The announcement that marine energy storage specialist Corvus Energy has signed a Memorandum of Understanding (MoU) with Toyota, the world’s largest supplier of fuel cells for the automotive industry, for the development and production of sustainable, large-scale energy maritime- certified hydrogen fuel cell systems, could prove a decisive moment in maritime's transition to carbon-free solutions.
“We need to bring scalable, complete solutions to the market. So far we have only initiated pilots but, by selecting Toyota as a partner, and building on what we have done with the battery, we are looking at going straight on to the industry and we think we can scale up,” said Corvus CEO Geir Bjørkeli during an online press conference to officially launch the partnership at the start of February.
The announcement is linked to a research project led by Corvus and involving several other significant players in Norwegian maritime: Equinor, shipowners Norled and Wilhelmsen, ship designers LMG Marin, the NCE Maritime CleanTech cluster, and R&D institution the University of South-Eastern Norway (USN). The partners have received a €5.2 million grant from government agency Innovation Norway to develop and produce modularised and cost-effective PEM (Proton Exchange Membrane) fuel cell systems for the international marine market.
“At Corvus, with our project consortium partners, we will design the fuel cell module with all systems, design packaging and software and we will explain a little bit later how we can combine the use of fuel cell and battery. We’re going to have exactly the same interface towards the electrical integrator,” explains Bjørkeli.

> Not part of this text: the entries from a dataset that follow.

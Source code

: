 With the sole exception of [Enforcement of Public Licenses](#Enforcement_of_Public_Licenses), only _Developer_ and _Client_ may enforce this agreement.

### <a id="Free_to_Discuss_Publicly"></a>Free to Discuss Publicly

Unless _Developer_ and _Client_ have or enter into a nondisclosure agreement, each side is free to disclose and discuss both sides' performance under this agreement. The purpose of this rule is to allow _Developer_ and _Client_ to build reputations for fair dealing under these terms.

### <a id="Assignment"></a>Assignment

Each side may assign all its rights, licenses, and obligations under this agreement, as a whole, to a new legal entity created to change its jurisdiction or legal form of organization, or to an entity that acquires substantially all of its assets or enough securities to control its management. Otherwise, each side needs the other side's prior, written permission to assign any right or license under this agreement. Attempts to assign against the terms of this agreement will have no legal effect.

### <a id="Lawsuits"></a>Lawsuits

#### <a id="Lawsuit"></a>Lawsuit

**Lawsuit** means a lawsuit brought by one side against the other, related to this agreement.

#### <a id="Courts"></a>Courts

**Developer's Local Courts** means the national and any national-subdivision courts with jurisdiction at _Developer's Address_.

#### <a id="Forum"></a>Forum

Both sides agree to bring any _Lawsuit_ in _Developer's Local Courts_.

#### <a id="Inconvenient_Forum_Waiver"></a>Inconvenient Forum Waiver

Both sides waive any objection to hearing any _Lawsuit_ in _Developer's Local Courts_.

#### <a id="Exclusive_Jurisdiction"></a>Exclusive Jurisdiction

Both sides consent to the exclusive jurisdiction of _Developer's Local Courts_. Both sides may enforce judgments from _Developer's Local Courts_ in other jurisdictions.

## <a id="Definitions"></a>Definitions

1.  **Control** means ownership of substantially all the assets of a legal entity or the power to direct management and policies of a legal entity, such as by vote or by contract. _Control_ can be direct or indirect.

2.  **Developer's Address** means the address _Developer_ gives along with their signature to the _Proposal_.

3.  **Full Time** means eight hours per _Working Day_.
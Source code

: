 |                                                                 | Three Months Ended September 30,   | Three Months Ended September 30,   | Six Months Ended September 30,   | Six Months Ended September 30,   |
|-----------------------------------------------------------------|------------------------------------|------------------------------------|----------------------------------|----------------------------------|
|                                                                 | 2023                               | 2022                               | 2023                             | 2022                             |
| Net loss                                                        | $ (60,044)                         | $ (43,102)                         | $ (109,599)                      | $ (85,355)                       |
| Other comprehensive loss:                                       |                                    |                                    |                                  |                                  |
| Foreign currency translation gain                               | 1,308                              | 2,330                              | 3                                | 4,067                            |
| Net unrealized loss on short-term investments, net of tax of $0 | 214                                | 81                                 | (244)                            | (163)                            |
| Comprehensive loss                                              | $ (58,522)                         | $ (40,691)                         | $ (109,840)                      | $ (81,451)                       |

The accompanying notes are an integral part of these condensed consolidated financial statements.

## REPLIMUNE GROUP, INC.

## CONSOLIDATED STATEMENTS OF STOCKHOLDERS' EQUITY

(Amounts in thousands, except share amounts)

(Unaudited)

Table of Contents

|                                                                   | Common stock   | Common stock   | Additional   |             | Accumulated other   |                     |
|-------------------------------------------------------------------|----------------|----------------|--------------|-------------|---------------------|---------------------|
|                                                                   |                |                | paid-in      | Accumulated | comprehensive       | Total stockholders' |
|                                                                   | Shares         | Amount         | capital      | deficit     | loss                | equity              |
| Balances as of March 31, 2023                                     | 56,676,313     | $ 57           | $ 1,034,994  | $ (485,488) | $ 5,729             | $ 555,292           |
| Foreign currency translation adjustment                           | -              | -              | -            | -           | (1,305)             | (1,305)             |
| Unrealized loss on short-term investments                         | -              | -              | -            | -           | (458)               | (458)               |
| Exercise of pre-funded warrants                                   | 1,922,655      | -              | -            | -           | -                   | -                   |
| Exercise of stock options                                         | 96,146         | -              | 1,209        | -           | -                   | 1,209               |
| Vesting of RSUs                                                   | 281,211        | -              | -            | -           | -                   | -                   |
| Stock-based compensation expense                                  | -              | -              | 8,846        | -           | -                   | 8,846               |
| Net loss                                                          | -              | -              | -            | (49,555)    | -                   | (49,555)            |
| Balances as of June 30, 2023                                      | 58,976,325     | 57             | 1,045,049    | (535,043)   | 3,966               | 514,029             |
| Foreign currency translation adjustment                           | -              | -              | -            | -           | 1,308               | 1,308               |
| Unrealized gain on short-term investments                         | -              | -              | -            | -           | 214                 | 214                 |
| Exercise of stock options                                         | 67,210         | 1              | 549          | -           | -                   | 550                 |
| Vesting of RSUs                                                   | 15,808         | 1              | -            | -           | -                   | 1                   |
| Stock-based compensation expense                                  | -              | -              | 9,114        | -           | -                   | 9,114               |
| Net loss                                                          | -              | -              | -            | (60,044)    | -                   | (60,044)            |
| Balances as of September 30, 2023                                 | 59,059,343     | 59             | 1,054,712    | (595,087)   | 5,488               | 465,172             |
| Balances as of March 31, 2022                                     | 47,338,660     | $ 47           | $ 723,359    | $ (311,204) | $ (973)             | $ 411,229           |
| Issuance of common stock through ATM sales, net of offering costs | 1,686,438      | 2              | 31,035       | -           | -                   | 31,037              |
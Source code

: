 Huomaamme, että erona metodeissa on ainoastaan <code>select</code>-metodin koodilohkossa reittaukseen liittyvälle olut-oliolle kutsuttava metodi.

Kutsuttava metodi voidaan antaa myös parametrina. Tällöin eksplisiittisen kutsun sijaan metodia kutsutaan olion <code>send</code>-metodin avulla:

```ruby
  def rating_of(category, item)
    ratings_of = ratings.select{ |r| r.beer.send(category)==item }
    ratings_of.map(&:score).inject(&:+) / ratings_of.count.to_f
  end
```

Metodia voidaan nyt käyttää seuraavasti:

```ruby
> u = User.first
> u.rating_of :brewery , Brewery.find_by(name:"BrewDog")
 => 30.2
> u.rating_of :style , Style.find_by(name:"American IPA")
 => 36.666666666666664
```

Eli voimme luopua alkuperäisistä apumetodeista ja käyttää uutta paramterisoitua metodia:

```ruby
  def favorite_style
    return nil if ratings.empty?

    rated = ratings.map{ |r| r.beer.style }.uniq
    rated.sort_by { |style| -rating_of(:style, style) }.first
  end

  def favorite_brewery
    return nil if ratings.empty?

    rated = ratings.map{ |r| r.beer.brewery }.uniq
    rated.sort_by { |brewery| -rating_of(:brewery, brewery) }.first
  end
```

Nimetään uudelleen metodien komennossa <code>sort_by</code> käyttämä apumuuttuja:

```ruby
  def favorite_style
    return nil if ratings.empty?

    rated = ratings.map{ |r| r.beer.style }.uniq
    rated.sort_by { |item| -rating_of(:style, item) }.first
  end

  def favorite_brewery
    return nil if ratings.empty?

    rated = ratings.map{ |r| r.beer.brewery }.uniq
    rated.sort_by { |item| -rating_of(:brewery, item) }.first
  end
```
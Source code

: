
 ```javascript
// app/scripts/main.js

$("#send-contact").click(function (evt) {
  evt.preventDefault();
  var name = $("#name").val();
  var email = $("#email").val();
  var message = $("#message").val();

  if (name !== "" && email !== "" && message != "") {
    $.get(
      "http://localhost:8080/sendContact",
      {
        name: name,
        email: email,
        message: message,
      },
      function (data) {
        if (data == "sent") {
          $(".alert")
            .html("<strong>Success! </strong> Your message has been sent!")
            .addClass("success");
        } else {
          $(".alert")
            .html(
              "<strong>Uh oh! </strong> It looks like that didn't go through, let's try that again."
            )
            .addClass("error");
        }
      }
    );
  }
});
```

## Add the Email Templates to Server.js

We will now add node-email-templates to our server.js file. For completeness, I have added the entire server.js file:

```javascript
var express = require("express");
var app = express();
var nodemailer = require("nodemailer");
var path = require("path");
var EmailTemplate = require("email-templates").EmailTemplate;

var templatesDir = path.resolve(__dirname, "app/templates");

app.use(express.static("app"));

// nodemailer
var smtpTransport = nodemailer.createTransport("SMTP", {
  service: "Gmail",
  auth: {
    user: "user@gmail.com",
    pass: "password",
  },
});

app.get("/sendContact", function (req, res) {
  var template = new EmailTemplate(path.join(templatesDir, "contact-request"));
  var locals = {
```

By adding fuel cells to its product portfolio, he believes his company can become a more complete provider of zero-emission solutions. But it’s also an acknowledgement that battery technology will be unable, for the foreseeable future, to meet all the energy demands of deep-sea commercial vessels.
Building on battery experience
The aim is to offer batteries and fuel cells in unison as a single package. Kristian Holmefjord, Corvus EVP and project director, explains: “[Whereas] the ICE is a very robust unit that you can do almost anything with in terms of loading and stress, when it comes to fuel cells we need to use them slightly more cautiously. We need to ensure they’re much more stable in production and the way they’re used to get the most value out of your power system.
“One of the important parts is that we’re keeping the same interface through our customers today. We have the exact same value chain when we’re delivering to our end customer, the system integrator.”
Presently, Corvus supplies its customers with a maritime battery and complementary battery management system (BMS), which interfaces with a system provided by the system integrator, services typically provided by companies such as Wärtsilä and ABB. Under the plans, the fuel cells will join the batteries under a combined management that optimises the lifetime performance of both.
“The integrator we use today for the battery is the same we will use for the fuel cell”, says Halvard Hauso, Corvus’ CCO. “All the partners in the supply chain are the same as we use today. Working with these partners is what has brought us to where we are.”
He adds that, just as batteries have moved away from the ‘one size fits all’ model (Corvus itself now offers a choice of seven different batteries, according to needs), so too will the same philosophy be applied to fuel cells. “We are now starting with the ideal PEM fuel cell with hydrogen and then we’re going to build up what we need to cover the full maritime industry."